D’un côté, Veolia veut créer en France le super champion mondial de la transformation écologique ; de l’autre, Suez, absolument opposé à tout projet de fusion dans les termes proposés par Veolia, s’alarme pour ses 90 000 collaborateurs, dont 30 000 en France, et évoque une menace de suppressions d’emplois.
En sous-main, des fonds d’investissement gravitent autour des deux géants : Meridiam, à proximité de Veolia, ne cesse de montrer patte blanche pour rassurer les salariés de Suez, tandis qu’Ardian et GIP, autour de Suez, affirment vouloir assurer l’indépendance et l’intégrité du groupe.
Embarquées dans la bataille entre ces deux géants, un grand nombre de communes françaises ne cachent pas leur inquiétude. Ce projet de fusion pourrait en effet concerner toutes les collectivités qui ont délégué la gestion de leur eau à l’un ou à l’autre de ces deux groupes.
À ce jour, la situation paraît difficilement conciliable, et nous nous acheminons vers des enchères boursières. Pourtant, face à des enjeux économiques, géopolitiques et environnementaux majeurs, notre État stratège doit conforter son rôle.
Alors que la journée internationale de l’eau était célébrée le 22 mars dernier et qu’un tiers de la population mondiale n’a pas accès à l’eau potable, quelles autres possibilités s’offrent à nous pour régler une situation complexe, potentiellement préjudiciable en termes d’emploi, et dont l’issue doit apporter une réponse viable aux deux protagonistes et permettre à la France de gagner davantage de visibilité face à des concurrents étrangers toujours plus redoutables ?
M. le président. La parole est à M. le ministre.
M. Bruno Le Maire, ministre de l’économie, des finances et de la relance. Monsieur le sénateur Bargeton, je ne puis me prononcer sur les offres des uns ou des autres. Dans une économie telle que la nôtre, c’est aux acteurs privés qu’il appartient de le faire, mais – je le répète – je ne ménagerai pas mes efforts pour parvenir à concilier les positions des uns et des autres.

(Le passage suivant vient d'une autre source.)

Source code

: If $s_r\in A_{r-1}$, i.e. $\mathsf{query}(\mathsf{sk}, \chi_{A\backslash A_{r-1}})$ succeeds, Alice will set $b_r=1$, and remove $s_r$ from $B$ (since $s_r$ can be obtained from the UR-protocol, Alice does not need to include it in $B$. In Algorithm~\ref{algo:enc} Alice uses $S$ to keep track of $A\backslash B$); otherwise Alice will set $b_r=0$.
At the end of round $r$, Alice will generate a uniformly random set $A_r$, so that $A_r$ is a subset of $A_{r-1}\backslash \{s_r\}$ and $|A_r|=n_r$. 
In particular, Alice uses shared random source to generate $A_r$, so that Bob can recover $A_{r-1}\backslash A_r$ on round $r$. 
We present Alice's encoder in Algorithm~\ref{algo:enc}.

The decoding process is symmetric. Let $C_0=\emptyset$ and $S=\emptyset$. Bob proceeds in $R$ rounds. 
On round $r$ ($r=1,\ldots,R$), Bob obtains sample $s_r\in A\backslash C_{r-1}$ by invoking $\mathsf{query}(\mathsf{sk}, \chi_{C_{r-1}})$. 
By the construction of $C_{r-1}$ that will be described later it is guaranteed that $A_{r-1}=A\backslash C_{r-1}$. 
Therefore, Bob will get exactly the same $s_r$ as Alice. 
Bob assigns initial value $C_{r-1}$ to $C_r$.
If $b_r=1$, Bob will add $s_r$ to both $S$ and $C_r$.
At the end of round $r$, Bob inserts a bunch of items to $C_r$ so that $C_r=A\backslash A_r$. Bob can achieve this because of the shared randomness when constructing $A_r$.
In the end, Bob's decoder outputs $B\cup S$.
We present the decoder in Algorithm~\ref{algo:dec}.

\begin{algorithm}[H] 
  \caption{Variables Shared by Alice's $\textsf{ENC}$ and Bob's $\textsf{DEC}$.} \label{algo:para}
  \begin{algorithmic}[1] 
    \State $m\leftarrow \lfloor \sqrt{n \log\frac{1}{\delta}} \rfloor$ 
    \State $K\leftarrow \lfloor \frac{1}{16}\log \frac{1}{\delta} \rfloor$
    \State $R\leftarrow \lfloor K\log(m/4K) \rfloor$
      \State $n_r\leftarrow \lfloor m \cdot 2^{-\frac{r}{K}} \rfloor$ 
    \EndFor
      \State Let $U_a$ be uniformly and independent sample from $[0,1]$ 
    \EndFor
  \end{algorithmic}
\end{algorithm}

La véritable question est de savoir s’il y a de l’espace pour deux grands acteurs industriels de la gestion des déchets et du traitement de l’eau. Nous estimons que c’est le cas, et que cette situation est même préférable, car la concurrence permet aux collectivités locales que vous représentez, monsieur le sénateur, de disposer de différentes possibilités. C’est un point auquel vous êtes légitimement attaché.

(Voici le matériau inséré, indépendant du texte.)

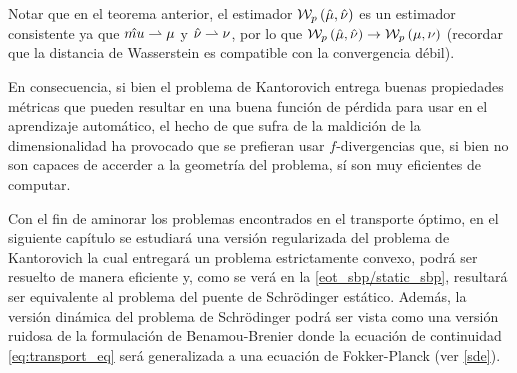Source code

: Notar que en el teorema anterior, el estimador $\wasserstein{p}{\hat{\mu}, \hat{\nu}}$ es un estimador consistente ya que $\hat{mu}\weak \mu$ y $\hat{\nu}\weak\nu$, por lo que $\wasserstein{p}{\hat{\mu}, \hat{\nu}} \to \wasserstein{p}{\mu,\nu}$ (recordar que la distancia de Wasserstein es compatible con la convergencia débil).

En consecuencia, si bien el problema de Kantorovich entrega buenas propiedades métricas que pueden resultar en una buena función de pérdida para usar en el aprendizaje automático, el hecho de que sufra de la maldición de la dimensionalidad ha provocado que se prefieran usar $f$-divergencias que, si bien no son capaces de accerder a la geometría del problema, sí son muy eficientes de computar.

Con el fin de aminorar los problemas encontrados en el transporte óptimo, en el siguiente capítulo se estudiará una versión regularizada del problema de Kantorovich la cual entregará un problema estrictamente convexo, podrá ser resuelto de manera eficiente y, como se verá en la \autoref{eot_sbp/static_sbp}, resultará ser equivalente al problema del puente de Schrödinger estático. Además, la versión dinámica del problema de Schrödinger podrá ser vista como una versión ruidosa de la formulación de Benamou-Brenier donde la ecuación de continuidad \eqref{eq:transport_eq} será generalizada a una ecuación de Fokker-Planck (ver \autoref{sde}).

Au cours des derniers jours, nous avons progressé dans le rapprochement des positions. Nous allons continuer à travailler dans ce sens, et si je ne puis à cette heure vous donner de garantie que cela aboutira à un accord en bonne et due forme entre les deux parties, j’estime que cela serait préférable pour tous.
M. le président. La parole est à Mme Maryse Carrère.
Mme Maryse Carrère. Monsieur le ministre, il y a exactement un an aurait dû débuter la privatisation du groupe Aéroports de Paris, conformément aux articles 130 à 136 de la loi relative à la croissance et la transformation des entreprises, ou loi Pacte.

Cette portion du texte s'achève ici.